What does your trainer recommend - or what's going on in classes? 

I'm going to a private shortly with both my dogs - and I take privates with somebody who puts 100% focus on building drive and motivating happy working dogs. 

That might be a direction you need to go.

With my 10 month old - I don't 100% use treats to motivate. It's more like 40/60 - treats/play. It's also about doing things right the first time. 

When you teach a dog to sit - you give a command or present a situation where the dog knows that if he sits, he will immediately get a treat (first step). This because he will get a treat now or later.

But sometimes people get sloppy in training and reward the dogs for sitting on second or third commands. <= What this teaches the dog is they don't HAVE to sit right away. They can sit after a while when they are ready.

Same thing for training heeling/walking. You should only give treats when the moment is perfect. The dog has walked 3 strides with perfect attention and brisk movement - JACKPOT. But a lot of people chain feed the dog while he walks next to them - his head down, his nose catching scents (sniffing the floor or airsniffing), ears and tail perking up while he's looking at something else. The reasons people have for feeding the dog treats in these situations is because they are not pulling. But you are reinforcing distracted behavior - which might lead to pulling. And you are also making treats less valuable because you are just giving too many without asking anything of the dog. 

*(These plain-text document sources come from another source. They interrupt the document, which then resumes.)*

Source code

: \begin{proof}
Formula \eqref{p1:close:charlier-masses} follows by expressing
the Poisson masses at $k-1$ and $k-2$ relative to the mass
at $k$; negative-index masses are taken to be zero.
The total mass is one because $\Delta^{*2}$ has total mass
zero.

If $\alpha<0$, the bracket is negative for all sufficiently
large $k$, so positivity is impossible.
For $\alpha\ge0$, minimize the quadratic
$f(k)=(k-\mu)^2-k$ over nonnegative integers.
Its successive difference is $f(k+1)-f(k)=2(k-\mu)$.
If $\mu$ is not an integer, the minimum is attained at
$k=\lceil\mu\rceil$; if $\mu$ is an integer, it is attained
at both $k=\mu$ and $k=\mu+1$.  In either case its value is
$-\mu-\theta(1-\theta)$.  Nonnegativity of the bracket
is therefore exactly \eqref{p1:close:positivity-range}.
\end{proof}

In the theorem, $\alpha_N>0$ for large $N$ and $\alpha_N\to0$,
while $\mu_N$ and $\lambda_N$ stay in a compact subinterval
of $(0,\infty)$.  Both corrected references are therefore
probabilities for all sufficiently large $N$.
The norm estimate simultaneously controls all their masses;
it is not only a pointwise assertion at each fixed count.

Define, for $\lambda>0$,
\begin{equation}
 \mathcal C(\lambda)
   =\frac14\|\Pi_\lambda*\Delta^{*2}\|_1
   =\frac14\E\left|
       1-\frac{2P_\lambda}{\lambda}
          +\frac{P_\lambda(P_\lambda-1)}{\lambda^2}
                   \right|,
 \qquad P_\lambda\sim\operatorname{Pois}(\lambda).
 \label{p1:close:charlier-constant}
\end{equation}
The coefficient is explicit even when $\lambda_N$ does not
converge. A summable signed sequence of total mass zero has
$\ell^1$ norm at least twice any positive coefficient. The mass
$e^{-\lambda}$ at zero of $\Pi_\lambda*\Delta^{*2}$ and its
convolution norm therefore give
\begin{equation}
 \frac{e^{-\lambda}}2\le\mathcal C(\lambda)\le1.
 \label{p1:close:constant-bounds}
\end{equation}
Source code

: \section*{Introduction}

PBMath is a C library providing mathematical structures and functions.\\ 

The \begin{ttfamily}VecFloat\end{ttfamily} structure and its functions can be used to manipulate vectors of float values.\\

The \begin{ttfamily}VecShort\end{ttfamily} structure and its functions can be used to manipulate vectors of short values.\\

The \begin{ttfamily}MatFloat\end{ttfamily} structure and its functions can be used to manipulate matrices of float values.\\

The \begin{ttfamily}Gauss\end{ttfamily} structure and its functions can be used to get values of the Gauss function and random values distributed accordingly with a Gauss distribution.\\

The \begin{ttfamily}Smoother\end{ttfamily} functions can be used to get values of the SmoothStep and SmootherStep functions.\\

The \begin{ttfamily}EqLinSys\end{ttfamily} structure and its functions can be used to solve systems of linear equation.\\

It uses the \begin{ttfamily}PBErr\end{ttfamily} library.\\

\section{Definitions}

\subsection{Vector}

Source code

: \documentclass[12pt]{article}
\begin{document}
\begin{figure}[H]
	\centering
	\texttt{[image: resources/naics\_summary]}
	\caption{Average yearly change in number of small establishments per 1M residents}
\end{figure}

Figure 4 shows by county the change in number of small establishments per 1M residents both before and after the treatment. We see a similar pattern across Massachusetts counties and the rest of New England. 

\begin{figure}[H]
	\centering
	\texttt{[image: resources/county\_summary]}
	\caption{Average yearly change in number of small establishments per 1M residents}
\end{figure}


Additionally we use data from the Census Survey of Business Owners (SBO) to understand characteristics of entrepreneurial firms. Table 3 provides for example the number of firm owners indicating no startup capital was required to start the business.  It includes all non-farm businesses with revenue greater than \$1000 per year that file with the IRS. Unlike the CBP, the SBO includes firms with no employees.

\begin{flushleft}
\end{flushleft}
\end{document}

Might add that the bit about distracted walking is why I do not bring treats with when walking my dogs around the block and why we DO NOT train when walking around the block. Training is special. And it's easier to be sharp and precise when in controlled situations as the dog can handle. 

Walks to me - are the dog's time. I think dogs should get to sniff and daydream just like I'm sniffing the air and daydreaming on the other end of the lead. You don't want to be constantly nagging or stuffing your dog's face while walking. This just breaks training purposes. 

Anyway - my recommendation is to switch gears and making training time special and exciting. High value treats. Short training sessions. Only give rewards when the dog is perfect. And it follows - early on, you give more help and lower the bar so the dog can be perfect. Take distractions and other options away (ie recalls in hallways where the dog has only one direction to go, etc).


----------



## nolefan (Nov 6, 2009)

Megora is right, find someone to teach you how to motivate with play as a reward half the time and you will find yourself becoming a MUCH better dog trainer. Report back here when you have tried it. It truly makes a difference.


----------



## DblTrblGolden2 (Aug 22, 2018)

We recently experienced something similar while trying to return to field training with our 1 year old. Everyone is right, stop and think about what your doing, change it up. We ended up working with a new trainer that is far more reward and motivational based. It has made a world of difference. It's definitely made us better at what we are doing. We had to stop concentrating on field work so much and go back to obedience while teaching a few new tricks. We have seen a major difference. 

Our situation is a little different because our guy had an injury, but we are all enjoying the change. I love seeing him excited to go out and train again.


----------



## ceegee (Mar 26, 2015)

Yes, make the training more interesting and upbeat!


I'll repeat a story I've told before here. A friend of mine started competing with his young agility dog, and one of their first trials was in an arena normally used for horse sports. In the first run, half way around the course, the dog abandoned his handler and ran off into a corner to sniff all the wonderful smells. My friend was philosophical when he came out of the ring. Well, he said, I guess I know what I have to do now. I have to make myself more interesting than horse poop.


That, to me, sort of sums up the whole dog-human training relationship. 



Be imaginative. Be upbeat. Keep a fast pace. Reward lots. Vary the rewards. Don't be predictable.


Best of luck! We've all been there.


----------



## savannabanna (May 22, 2018)

I put the treats away this afternoon and brought out the bouncing happy playful me and he was pretty good with the ones he knew.. back to hisself for the most part. But I don't see that working to teach him new things or further his knowledge from what he knows. I absolutely love his trainer we've had her since he was first new to us and we've learnt so.much for her. I think that it's just time to reassess the best learning method with him as.clearly treats wont do it. ? hes all over the place at his weekly group class and she pointed out that hes only after the girls. So hes clearly just very distracted


----------